◆ About this exercise ◆
Examine the entries below, count the lines holding the string "DocJob", and respond with the number only.

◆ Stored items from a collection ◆
------------------------------------------------------------------------

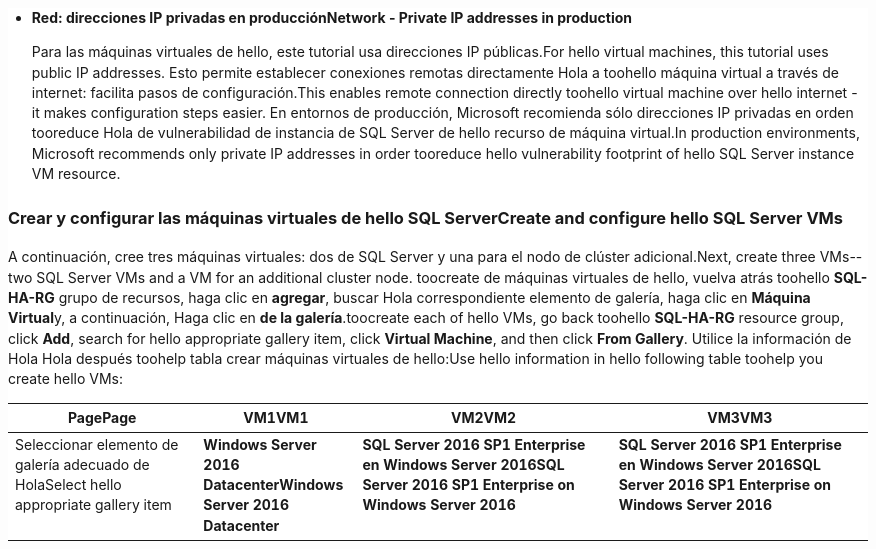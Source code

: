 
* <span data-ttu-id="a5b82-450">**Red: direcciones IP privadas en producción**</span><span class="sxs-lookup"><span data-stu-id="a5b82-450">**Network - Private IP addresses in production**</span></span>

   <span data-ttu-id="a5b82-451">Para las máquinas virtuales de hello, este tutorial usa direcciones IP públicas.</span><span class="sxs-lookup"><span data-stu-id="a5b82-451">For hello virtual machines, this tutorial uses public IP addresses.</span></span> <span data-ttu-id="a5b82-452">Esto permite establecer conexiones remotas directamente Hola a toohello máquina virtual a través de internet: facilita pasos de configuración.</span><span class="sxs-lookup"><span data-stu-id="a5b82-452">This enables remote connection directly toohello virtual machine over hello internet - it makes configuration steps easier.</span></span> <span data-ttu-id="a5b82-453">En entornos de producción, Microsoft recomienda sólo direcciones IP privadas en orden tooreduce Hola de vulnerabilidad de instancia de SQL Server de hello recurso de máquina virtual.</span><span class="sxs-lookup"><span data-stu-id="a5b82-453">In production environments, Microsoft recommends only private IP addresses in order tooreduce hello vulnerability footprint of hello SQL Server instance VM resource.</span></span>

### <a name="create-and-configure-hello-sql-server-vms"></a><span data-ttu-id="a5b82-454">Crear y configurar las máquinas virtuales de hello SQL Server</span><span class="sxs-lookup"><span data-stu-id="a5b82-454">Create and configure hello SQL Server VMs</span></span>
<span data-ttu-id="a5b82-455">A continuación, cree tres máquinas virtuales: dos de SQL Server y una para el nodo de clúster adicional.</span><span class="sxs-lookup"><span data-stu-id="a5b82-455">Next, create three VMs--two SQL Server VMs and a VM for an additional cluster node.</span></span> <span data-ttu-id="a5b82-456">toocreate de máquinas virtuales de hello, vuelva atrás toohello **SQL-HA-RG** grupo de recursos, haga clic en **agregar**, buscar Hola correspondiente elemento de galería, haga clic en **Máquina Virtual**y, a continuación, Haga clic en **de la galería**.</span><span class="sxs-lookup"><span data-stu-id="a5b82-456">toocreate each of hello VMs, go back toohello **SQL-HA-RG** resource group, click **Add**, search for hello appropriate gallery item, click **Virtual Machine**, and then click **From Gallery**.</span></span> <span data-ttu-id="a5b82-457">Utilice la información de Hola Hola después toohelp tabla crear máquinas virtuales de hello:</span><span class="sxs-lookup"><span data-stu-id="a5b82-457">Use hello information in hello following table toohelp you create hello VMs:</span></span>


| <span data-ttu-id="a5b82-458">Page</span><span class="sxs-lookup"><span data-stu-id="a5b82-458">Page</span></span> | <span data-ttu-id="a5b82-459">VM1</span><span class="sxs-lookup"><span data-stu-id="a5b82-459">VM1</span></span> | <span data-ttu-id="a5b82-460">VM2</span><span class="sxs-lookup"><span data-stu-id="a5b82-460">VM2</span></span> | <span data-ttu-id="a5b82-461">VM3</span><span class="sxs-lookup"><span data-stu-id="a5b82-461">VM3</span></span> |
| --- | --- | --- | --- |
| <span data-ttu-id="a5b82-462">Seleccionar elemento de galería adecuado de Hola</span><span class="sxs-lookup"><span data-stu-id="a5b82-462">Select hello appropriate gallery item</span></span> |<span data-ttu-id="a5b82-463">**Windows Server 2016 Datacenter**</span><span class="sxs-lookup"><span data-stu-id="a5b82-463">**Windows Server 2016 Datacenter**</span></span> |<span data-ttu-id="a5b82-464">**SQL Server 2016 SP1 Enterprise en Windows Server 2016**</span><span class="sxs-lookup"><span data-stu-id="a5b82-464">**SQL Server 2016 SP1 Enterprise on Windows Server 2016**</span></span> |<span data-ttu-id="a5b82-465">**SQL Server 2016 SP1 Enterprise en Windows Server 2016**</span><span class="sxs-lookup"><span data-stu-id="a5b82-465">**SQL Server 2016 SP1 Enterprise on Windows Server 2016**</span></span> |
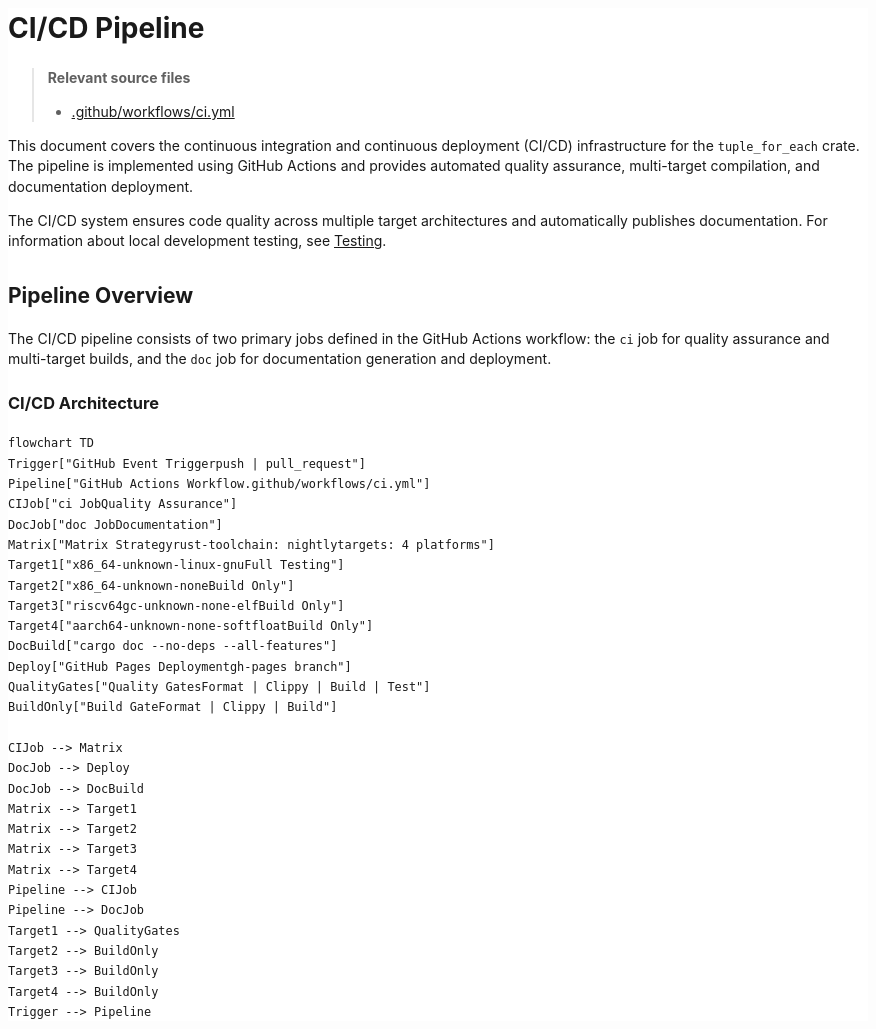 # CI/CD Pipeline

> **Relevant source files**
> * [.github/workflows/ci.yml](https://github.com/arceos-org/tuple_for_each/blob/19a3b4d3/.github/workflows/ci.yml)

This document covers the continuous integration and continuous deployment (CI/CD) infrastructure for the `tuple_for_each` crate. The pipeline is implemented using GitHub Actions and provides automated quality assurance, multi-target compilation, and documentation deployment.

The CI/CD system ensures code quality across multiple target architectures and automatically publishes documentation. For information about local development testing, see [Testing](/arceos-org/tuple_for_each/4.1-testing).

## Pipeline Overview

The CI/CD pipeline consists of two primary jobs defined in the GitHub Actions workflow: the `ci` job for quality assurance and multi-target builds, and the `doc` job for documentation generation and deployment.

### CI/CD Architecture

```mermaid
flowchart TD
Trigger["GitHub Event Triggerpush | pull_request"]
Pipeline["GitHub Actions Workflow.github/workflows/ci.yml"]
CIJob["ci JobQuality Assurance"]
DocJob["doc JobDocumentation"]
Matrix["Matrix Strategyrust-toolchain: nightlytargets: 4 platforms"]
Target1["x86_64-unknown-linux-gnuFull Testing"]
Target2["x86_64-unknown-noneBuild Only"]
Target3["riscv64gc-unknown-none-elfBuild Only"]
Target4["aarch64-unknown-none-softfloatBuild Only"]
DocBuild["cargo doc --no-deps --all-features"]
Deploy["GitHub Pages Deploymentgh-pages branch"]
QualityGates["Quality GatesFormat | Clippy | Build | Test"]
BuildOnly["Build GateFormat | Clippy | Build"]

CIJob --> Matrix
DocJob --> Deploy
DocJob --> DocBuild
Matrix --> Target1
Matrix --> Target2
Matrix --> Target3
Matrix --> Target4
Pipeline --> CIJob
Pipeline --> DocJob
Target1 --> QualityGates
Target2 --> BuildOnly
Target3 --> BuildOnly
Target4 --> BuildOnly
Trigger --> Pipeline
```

------------------------------------------------------------------------

◆ Exercise result ◆
4